The sirens are tested on the first working Monday of each month at midday.

Scientists then monitor special deep-sea gauges that record the passage of actual tsunami waves in the deep ocean. Since tsunami waves travel through the entire water column, these pressure sensors will detect the waves. These instruments are called DART buoys, which stands for "Deep-ocean Assessment and Reporting of Tsunamis."

The deep-sea gauges send information from a surface buoy through satellites to the warning centers. Scientists use this information in addition to forecast models. The availability of seismic data to rapidly locate and characterize earthquakes, as well as improved access to sea level data helps scientists to confirm and measure tsunamis.

The speed at which tsunami waves travel is affected by the depth of the ocean. Because scientists know the depth of the ocean, they can predict how fast the waves will travel and therefore how long it will take them to reach us.

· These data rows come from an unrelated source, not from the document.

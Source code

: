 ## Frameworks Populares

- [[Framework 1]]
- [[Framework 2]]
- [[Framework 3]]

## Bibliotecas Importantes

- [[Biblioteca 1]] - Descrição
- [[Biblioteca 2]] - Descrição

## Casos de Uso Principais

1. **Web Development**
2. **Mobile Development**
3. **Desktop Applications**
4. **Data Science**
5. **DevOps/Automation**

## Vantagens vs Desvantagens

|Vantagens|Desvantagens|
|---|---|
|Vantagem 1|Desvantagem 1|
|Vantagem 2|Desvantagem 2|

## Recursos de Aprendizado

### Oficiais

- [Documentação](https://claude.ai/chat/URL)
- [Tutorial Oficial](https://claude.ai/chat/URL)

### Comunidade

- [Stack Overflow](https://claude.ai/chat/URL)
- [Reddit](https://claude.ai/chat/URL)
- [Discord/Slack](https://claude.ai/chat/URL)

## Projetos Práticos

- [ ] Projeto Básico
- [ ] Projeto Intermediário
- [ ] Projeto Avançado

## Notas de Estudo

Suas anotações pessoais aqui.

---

When scientists at the warning centers are certain that a tsunami is approaching, they will issue a tsunami warning and sirens will sound. When the sirens sound, everyone in a tsunami evacuation zone should listen to Civil Defense instructions on the radio or TV and if necessary, evacuate in order to be safe. If you live outside of a tsunami evacuation zone, stay where you are.*

*Some text excerpted from "Tsunami Safety Booklet."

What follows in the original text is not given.